Hello everyone,
I am trying to better understand the tradeoffs between Elasticsearch Serverless, Data Streams, TSDS (index.mode=time_series), and future vector search workloads.
Current Situation
We currently have around 850 GB of searchable data in Elasticsearch Serverless spread across several large indices.
At the moment:
-
all data appears to be treated as “search-ready/hot”
-
our Search VCU baseline is currently 16 VCUs on the On-demand tier
-
query latency is already somewhat variable
Our current workload is primarily:
-
filtered search
-
customer-facing feeds
-
document retrieval APIs
Typical query ranges:
-
14 days
-
30 days
-
90 days
Goal
Our main objective is to reduce the amount of data considered “search-ready” in Serverless in order to lower the Search VCU baseline.

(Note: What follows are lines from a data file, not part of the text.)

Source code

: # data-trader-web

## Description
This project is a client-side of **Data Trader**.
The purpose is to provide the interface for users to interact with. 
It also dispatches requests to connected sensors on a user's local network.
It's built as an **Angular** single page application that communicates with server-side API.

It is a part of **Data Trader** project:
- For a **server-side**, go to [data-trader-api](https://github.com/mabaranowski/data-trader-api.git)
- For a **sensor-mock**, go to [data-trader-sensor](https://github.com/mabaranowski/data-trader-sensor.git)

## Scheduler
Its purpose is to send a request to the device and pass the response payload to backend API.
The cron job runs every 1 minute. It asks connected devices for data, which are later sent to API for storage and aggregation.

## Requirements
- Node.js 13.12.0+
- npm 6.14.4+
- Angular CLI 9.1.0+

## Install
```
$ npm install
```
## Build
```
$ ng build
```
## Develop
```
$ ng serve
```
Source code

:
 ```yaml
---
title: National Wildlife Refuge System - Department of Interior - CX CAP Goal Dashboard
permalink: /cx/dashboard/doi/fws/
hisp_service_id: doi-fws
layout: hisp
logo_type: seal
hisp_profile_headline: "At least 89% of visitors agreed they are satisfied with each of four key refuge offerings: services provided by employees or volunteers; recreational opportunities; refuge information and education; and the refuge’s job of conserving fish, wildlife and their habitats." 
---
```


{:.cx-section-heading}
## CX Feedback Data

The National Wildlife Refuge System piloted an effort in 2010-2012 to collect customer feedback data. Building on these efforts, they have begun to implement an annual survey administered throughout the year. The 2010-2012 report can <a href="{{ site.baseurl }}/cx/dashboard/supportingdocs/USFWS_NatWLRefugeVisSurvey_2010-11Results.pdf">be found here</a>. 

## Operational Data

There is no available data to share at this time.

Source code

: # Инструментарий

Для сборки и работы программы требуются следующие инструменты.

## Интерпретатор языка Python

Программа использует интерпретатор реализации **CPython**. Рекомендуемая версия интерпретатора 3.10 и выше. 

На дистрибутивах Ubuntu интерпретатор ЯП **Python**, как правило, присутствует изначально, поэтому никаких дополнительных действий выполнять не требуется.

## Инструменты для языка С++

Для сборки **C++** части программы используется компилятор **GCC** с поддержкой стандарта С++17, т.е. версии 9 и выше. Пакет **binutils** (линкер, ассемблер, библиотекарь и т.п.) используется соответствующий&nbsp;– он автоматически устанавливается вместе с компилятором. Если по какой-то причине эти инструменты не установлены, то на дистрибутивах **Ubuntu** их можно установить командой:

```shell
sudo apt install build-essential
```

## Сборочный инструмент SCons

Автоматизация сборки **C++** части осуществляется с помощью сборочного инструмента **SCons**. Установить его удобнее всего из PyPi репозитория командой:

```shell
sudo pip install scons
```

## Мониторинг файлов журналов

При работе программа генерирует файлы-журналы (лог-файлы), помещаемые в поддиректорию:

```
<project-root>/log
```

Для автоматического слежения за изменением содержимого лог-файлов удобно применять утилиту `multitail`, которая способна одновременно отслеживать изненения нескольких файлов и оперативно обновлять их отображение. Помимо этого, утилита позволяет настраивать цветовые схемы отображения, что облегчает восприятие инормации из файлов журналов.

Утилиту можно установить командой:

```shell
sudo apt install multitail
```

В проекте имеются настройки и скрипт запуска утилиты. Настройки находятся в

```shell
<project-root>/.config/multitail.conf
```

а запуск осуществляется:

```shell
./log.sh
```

From discussions with Elastic support, my understanding is that regular indices are treated differently from Data Streams / time-aware indices regarding the Search Boost Window.
Because of this, we are evaluating whether we should convert around 7 large indices into:
-
Data Streams
-
or TSDS (
index.mode=time_series)
so that older data falls outside the Search Boost Window rather than keeping the full ~850 GB permanently hot/search-ready.
Future Plan
We are also planning to add large text embeddings (dense_vector) for semantic/hybrid search features.
This will likely increase storage size by 2–3x, making the Search VCU baseline even more important from a cost perspective.
Main Concerns
I understand that Data Streams create multiple backing indices/shards over time.
Because of this, I am trying to understand whether aggressive time partitioning is actually a good fit for future vector search workloads.
Questions
-
For a future vector-heavy workload, is it better to use:
-
standard Data Streams
-
or TSDS (
index.mode=time_series)? -
Or none of them are ideal over standard indicies?
-
-
Since Data Streams create multiple backing indices/shards over time, does this become problematic for ANN/vector search because of shard fanout?
-
Has anyone observed how vector search latency behaves:
-
on On-demand tier
-
vs Performant tier
when querying data outside the Search Boost Window?
-
-
If vectors are stored in older/cold backing indices outside the boost window:
-
does latency spike significantly?
-
or do warm compute resources in Performant tier help hide most of the cold-access penalty?
-
-
For workloads querying up to 90 days frequently, is aggressively time-partitioning vector data still recommended?
Any real-world experience or architectural guidance would be greatly appreciated.